Tabac, alcool, carburant

L’augmentation des accises sur certains produits de consommation très courante est, avec l’annonce de l’augmentation de 100 euros nets par mois pour 2,2 millions de travailleurs belges, la mesure la plus emblématique du tax shift présentée par le gouvernement piloté par Charles Michel. Tabac, alcool, carburant, sodas : les accises sur ces produits consommés par l’ensemble de la population vont augmenter. Dans leurs communiqués de presse faisant suite à la présentation du tax shift, hier en fin de matinée, aucun des ministres de la Suédoise n’a évoqué ces mesures touchant directement au portefeuille de tous les contribuables, quels que soient leurs revenus. La fédération du commerce et des services ont rapidement réagi, surtout sur l’augmentation de la taxe sur les sodas.  "La décision a été prise sans aucune consultation sérieuse avec notre secteur" , a déploré le CEO de Comeos Dominique Michel.  "Nous demandons dès lors au gouvernement d’organiser une vaste consultation avec toutes les parties, à savoir le secteur du commerce et celui de l’industrie alimentaire."
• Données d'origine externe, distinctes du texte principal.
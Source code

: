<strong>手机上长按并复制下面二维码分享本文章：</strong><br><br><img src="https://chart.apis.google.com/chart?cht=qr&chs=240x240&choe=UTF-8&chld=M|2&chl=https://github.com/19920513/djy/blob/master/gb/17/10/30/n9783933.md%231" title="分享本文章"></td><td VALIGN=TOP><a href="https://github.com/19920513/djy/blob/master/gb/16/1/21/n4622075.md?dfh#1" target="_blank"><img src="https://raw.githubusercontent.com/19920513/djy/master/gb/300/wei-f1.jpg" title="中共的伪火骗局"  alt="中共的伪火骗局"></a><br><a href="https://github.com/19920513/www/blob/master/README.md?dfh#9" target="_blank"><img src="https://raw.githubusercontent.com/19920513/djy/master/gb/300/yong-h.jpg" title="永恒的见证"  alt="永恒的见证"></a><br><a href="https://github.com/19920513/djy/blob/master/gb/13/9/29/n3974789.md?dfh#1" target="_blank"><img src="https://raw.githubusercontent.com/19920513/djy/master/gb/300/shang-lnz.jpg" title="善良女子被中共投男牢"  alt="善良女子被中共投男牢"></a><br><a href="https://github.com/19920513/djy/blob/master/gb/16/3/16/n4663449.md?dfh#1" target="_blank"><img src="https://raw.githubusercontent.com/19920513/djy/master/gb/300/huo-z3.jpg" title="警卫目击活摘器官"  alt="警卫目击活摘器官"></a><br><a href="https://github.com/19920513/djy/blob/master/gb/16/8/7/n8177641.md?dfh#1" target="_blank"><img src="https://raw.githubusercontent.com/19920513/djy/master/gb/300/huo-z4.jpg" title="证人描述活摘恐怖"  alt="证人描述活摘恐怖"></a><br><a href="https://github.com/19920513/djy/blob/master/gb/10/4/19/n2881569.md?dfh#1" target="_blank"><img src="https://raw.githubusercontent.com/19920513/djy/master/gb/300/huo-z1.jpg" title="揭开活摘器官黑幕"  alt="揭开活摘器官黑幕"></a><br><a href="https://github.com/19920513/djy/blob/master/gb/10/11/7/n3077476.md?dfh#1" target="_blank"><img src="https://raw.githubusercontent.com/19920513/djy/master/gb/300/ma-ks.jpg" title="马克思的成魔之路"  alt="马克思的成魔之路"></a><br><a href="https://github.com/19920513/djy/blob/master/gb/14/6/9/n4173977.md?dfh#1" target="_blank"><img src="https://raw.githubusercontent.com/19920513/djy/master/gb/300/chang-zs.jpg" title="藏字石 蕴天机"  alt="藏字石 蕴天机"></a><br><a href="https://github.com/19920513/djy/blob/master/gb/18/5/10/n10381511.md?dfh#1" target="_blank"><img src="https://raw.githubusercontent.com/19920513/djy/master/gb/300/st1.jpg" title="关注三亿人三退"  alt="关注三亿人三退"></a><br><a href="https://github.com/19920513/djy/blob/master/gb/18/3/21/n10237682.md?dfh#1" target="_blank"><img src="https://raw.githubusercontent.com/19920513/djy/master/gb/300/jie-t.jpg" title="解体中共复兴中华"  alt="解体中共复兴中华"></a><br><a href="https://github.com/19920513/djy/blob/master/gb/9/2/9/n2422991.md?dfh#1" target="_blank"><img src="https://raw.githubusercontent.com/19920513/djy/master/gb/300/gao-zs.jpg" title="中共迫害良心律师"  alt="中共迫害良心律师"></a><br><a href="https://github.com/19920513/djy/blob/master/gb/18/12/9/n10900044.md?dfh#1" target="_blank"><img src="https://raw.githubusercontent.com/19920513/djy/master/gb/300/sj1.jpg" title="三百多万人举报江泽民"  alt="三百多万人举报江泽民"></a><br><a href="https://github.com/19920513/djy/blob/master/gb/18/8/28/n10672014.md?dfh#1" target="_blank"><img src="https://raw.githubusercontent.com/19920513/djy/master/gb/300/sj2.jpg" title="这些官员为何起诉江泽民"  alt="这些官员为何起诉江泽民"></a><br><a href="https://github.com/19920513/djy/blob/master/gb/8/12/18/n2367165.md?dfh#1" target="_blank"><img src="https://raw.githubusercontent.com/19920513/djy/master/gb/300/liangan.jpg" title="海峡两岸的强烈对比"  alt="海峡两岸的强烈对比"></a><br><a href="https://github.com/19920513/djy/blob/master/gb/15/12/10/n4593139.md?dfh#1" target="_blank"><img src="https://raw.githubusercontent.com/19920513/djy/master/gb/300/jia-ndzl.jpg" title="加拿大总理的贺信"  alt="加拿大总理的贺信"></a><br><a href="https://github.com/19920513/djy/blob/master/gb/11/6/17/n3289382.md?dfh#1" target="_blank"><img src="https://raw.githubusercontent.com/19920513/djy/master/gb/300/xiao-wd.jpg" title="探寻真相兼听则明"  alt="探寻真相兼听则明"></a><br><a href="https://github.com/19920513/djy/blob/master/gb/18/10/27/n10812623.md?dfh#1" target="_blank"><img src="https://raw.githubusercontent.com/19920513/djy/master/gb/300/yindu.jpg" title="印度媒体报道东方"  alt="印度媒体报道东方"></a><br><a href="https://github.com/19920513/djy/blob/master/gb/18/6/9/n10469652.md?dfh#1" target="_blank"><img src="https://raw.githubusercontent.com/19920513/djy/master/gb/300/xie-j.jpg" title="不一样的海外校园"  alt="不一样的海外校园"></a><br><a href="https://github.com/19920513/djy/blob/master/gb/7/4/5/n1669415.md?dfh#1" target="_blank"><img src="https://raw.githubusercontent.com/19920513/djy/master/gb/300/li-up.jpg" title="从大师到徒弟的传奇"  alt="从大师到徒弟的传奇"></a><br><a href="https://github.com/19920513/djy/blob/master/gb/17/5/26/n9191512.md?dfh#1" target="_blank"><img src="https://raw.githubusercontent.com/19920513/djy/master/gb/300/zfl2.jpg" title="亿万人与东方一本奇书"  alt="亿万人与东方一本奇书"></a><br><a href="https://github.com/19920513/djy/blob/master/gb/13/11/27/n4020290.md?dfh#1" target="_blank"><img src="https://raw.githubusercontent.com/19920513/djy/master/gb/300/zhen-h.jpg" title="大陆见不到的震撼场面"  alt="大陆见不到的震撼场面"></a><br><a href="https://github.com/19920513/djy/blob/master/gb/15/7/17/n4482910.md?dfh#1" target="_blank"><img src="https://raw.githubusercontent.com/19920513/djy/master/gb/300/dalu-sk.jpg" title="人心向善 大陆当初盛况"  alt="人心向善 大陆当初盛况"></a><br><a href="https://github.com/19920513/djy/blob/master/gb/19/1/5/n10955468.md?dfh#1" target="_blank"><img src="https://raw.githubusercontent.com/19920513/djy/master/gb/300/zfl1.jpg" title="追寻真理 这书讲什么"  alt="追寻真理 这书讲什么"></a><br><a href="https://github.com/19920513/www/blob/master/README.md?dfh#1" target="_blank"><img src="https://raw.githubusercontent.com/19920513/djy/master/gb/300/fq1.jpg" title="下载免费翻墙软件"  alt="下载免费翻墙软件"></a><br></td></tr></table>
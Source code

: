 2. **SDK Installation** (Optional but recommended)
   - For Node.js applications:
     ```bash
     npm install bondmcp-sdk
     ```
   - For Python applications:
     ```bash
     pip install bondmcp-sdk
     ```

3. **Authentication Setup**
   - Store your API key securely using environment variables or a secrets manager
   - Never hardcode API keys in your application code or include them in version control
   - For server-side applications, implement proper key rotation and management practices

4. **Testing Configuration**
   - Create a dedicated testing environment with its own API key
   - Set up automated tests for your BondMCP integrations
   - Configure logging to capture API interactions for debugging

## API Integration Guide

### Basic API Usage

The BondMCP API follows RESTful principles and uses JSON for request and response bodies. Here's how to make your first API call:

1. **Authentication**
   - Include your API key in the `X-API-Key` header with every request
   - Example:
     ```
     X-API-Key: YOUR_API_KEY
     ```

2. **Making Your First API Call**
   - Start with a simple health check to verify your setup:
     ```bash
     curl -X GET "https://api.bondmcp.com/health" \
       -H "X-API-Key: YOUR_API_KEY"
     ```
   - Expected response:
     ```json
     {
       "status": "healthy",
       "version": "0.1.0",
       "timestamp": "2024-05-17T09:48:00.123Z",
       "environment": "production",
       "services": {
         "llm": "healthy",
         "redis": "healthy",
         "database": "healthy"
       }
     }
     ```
Concertation ou pas, le prix du tabac, de l’alcool, du carburant et des sodas va grimper dès le 1er janvier prochain. Revue des troupes...

Carburants

Pour un plein de 50 litres, le diesel sera plus cher de 2 € dès 2016, de 3 € en 2018. Par contre, le prix de l’essence va baisser : -1,3 € dès 2016 (pour 50 litres). Idem en 2017 et 2018. Soit environ 4 € sur ces trois prochaines années.

Alcool

Pour les alcools forts, les accises grimperont de 2,6 € dès 2016, celles sur le vin de 0,195 € et celles sur la bière de 0,01 €. Ainsi, le prix d’un paquet de tabac à rouler de 50 grammes passera de 6,7 à 7,4 € (+10 %). Celui d’un paquet de 19 cigarettes passera de 5,8 à 5,93 €.

Tabac

En 2018, le prix du paquet de tabac classique augmentera de 0,32 €, celui du paquet de tabac à rouler de 2,88 €.

Sodas

Maggie De Block l’appelle la taxe santé. En clair, le prix de la bouteille de soda d’un litre grimpera de 0,3 cent et de 0,1 cent pour la cannette de 33 centilitres. Cette taxe sur les sodas devrait rapporter 50 millions d’euros rien qu’en 2016.


Indépendants et PME

Autre mesure forte de l’équipe de Charles Michel : la suppression des cotisations sociales patronales sur le premier employé engagé dans les cinq prochaines années. Ceci… à vie ! Soit une économie de 11.380 € par an pour un salaire de 3.000 € bruts par mois.  "Cette disposition a pour but d’aider un maximum d’indépendants à franchir le premier pas de l’engagement" , avance le ministre en charge du dossier Willy Borsus.  "Les independants bénéficieront également de réduction des cotisations sociales pour les 2, 3, 4, 5 et 6e travailleurs embauchés. Ces mesures Notons que dans ces mesures 2 et 3, les entreprises ayant créé leurs premiers emplois en 2015 ne sont pas oubliées puisque ces mesures concernent également les entreprises qui ont engagé jusqu’aux cinq premiers travailleurs depuis le 01/01/2015. De plus, des augmentations supplémentaires des réductions pour les 3e à 6e travailleurs sont également prévues pour 2017."  Concrètement, une PME qui crée six emplois récupère 101.770 € sur 4 ans.

Autre mesure , historique selon le gouvernement : la baisse des cotisations, du jamais vu depuis 20 ans. Cette mesure a notamment pour objet de soutenir le pouvoir d’achat des indépendants. Elle se déroulera en 3 temps : baisse à 21,5 % dès 2016 puis à 21 % en 2017 et à 20,5 % en 2018.